[DATA SHOWN]:
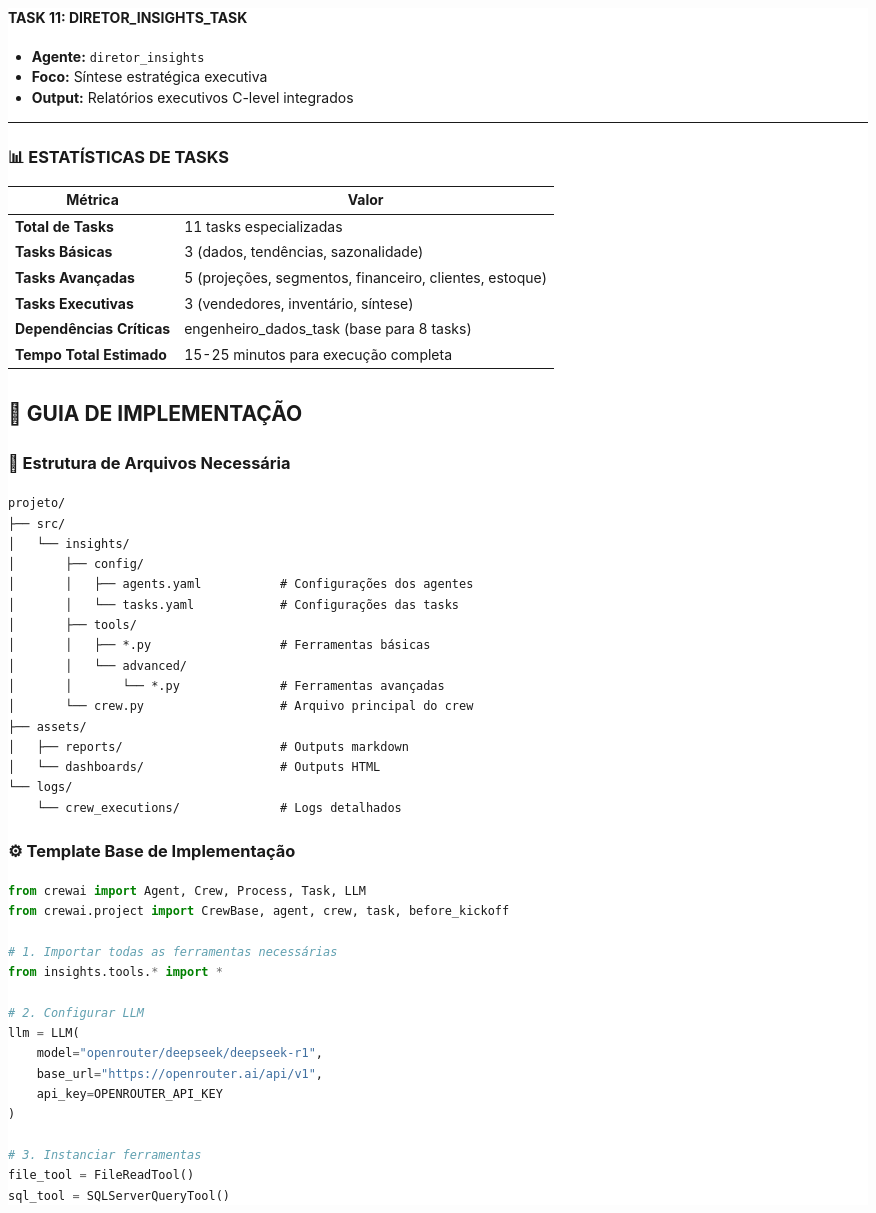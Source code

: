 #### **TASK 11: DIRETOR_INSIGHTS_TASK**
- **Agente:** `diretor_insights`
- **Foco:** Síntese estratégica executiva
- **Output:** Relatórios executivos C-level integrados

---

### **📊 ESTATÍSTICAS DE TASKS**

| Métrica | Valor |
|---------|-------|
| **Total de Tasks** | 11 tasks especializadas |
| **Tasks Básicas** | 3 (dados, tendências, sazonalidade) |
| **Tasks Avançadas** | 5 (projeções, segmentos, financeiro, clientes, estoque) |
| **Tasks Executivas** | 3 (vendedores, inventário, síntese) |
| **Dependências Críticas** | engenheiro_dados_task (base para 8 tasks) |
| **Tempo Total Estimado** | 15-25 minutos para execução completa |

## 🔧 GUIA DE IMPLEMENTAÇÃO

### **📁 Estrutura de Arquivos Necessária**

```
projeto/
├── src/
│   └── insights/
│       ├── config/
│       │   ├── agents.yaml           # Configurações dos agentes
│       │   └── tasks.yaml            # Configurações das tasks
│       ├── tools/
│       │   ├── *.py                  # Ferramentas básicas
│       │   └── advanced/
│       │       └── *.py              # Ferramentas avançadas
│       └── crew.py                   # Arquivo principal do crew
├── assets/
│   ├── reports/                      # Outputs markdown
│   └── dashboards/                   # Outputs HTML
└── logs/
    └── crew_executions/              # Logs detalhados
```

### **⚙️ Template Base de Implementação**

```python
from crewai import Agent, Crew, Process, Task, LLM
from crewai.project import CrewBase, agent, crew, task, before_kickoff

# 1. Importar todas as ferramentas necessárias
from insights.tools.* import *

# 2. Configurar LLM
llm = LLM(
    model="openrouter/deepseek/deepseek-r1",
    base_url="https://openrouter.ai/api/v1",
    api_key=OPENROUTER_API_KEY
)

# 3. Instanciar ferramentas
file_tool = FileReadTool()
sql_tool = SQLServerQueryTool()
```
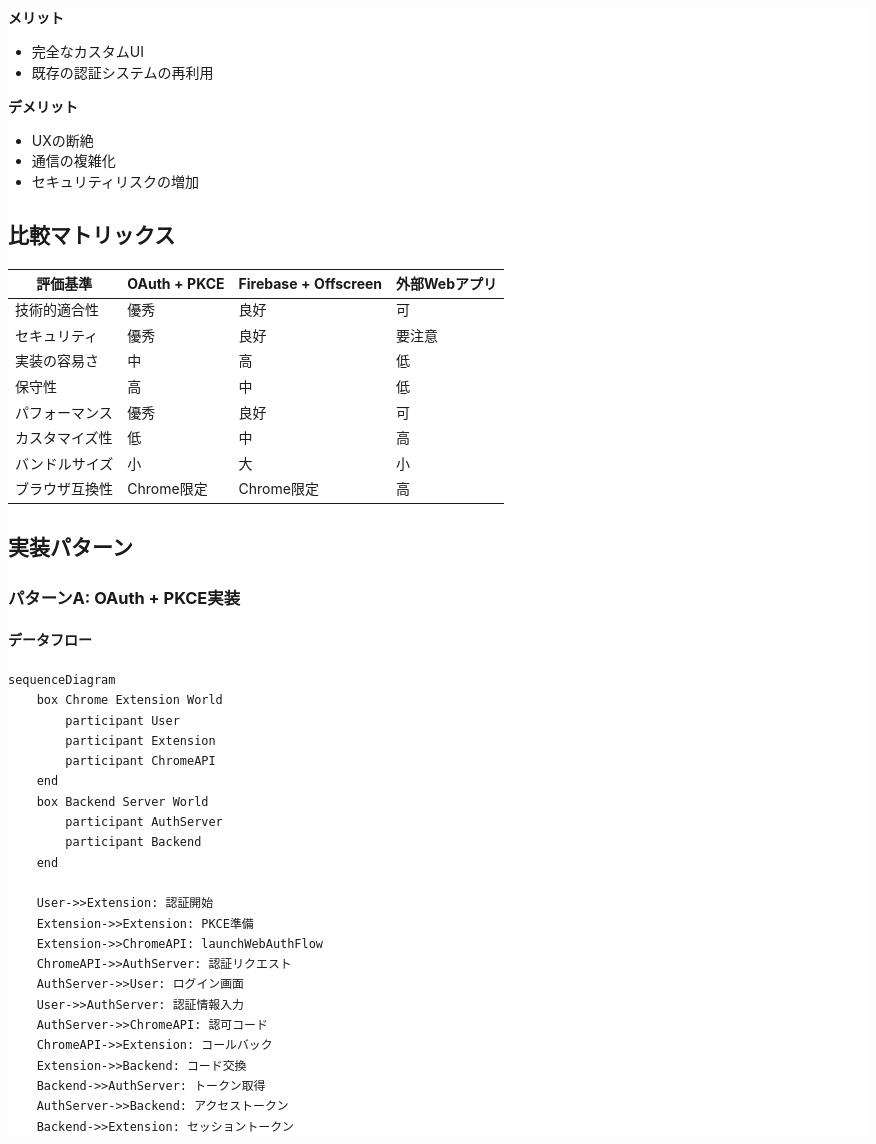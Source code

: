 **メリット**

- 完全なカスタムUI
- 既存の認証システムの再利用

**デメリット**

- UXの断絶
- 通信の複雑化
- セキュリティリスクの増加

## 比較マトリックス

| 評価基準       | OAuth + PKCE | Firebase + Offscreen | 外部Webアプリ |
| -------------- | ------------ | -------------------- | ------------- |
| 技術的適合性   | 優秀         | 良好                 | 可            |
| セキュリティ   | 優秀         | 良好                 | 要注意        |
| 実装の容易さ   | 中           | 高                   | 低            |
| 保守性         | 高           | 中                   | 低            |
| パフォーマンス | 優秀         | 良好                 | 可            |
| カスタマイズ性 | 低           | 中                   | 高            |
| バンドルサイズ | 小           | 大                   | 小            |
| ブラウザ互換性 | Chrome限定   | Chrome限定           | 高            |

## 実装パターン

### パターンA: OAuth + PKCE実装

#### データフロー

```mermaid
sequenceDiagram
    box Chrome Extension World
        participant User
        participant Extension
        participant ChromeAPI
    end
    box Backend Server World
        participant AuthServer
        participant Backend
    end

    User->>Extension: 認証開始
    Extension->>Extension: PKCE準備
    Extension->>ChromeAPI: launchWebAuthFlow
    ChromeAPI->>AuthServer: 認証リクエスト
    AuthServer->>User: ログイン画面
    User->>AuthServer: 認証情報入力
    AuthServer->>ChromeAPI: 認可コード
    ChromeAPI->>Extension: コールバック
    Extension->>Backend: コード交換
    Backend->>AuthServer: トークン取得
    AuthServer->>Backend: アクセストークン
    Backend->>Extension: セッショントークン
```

[TASK TO CARRY OUT]: Make a verbatim copy of all the entries and strip out the pictures.

[ANSWER SPACE]:
Source code

: #### **TASK 11: DIRETOR_INSIGHTS_TASK**
- **Agente:** `diretor_insights`
- **Foco:** Síntese estratégica executiva
- **Output:** Relatórios executivos C-level integrados

---

### **📊 ESTATÍSTICAS DE TASKS**

| Métrica | Valor |
|---------|-------|
| **Total de Tasks** | 11 tasks especializadas |
| **Tasks Básicas** | 3 (dados, tendências, sazonalidade) |
| **Tasks Avançadas** | 5 (projeções, segmentos, financeiro, clientes, estoque) |
| **Tasks Executivas** | 3 (vendedores, inventário, síntese) |
| **Dependências Críticas** | engenheiro_dados_task (base para 8 tasks) |
| **Tempo Total Estimado** | 15-25 minutos para execução completa |

## 🔧 GUIA DE IMPLEMENTAÇÃO

### **📁 Estrutura de Arquivos Necessária**

```
projeto/
├── src/
│   └── insights/
│       ├── config/
│       │   ├── agents.yaml           # Configurações dos agentes
│       │   └── tasks.yaml            # Configurações das tasks
│       ├── tools/
│       │   ├── *.py                  # Ferramentas básicas
│       │   └── advanced/
│       │       └── *.py              # Ferramentas avançadas
│       └── crew.py                   # Arquivo principal do crew
├── assets/
│   ├── reports/                      # Outputs markdown
│   └── dashboards/                   # Outputs HTML
└── logs/
    └── crew_executions/              # Logs detalhados
```

### **⚙️ Template Base de Implementação**

```python
from crewai import Agent, Crew, Process, Task, LLM
from crewai.project import CrewBase, agent, crew, task, before_kickoff

# 1. Importar todas as ferramentas necessárias
from insights.tools.* import *

# 2. Configurar LLM
llm = LLM(
    model="openrouter/deepseek/deepseek-r1",
    base_url="https://openrouter.ai/api/v1",
    api_key=OPENROUTER_API_KEY
)

# 3. Instanciar ferramentas
file_tool = FileReadTool()
sql_tool = SQLServerQueryTool()
```
Source code

: **メリット**

- 完全なカスタムUI
- 既存の認証システムの再利用

**デメリット**

- UXの断絶
- 通信の複雑化
- セキュリティリスクの増加

## 比較マトリックス

| 評価基準       | OAuth + PKCE | Firebase + Offscreen | 外部Webアプリ |
| -------------- | ------------ | -------------------- | ------------- |
| 技術的適合性   | 優秀         | 良好                 | 可            |
| セキュリティ   | 優秀         | 良好                 | 要注意        |
| 実装の容易さ   | 中           | 高                   | 低            |
| 保守性         | 高           | 中                   | 低            |
| パフォーマンス | 優秀         | 良好                 | 可            |
| カスタマイズ性 | 低           | 中                   | 高            |
| バンドルサイズ | 小           | 大                   | 小            |
| ブラウザ互換性 | Chrome限定   | Chrome限定           | 高            |

## 実装パターン

### パターンA: OAuth + PKCE実装

#### データフロー

```mermaid
sequenceDiagram
    box Chrome Extension World
        participant User
        participant Extension
        participant ChromeAPI
    end
    box Backend Server World
        participant AuthServer
        participant Backend
    end

    User->>Extension: 認証開始
    Extension->>Extension: PKCE準備
    Extension->>ChromeAPI: launchWebAuthFlow
    ChromeAPI->>AuthServer: 認証リクエスト
    AuthServer->>User: ログイン画面
    User->>AuthServer: 認証情報入力
    AuthServer->>ChromeAPI: 認可コード
    ChromeAPI->>Extension: コールバック
    Extension->>Backend: コード交換
    Backend->>AuthServer: トークン取得
    AuthServer->>Backend: アクセストークン
    Backend->>Extension: セッショントークン
```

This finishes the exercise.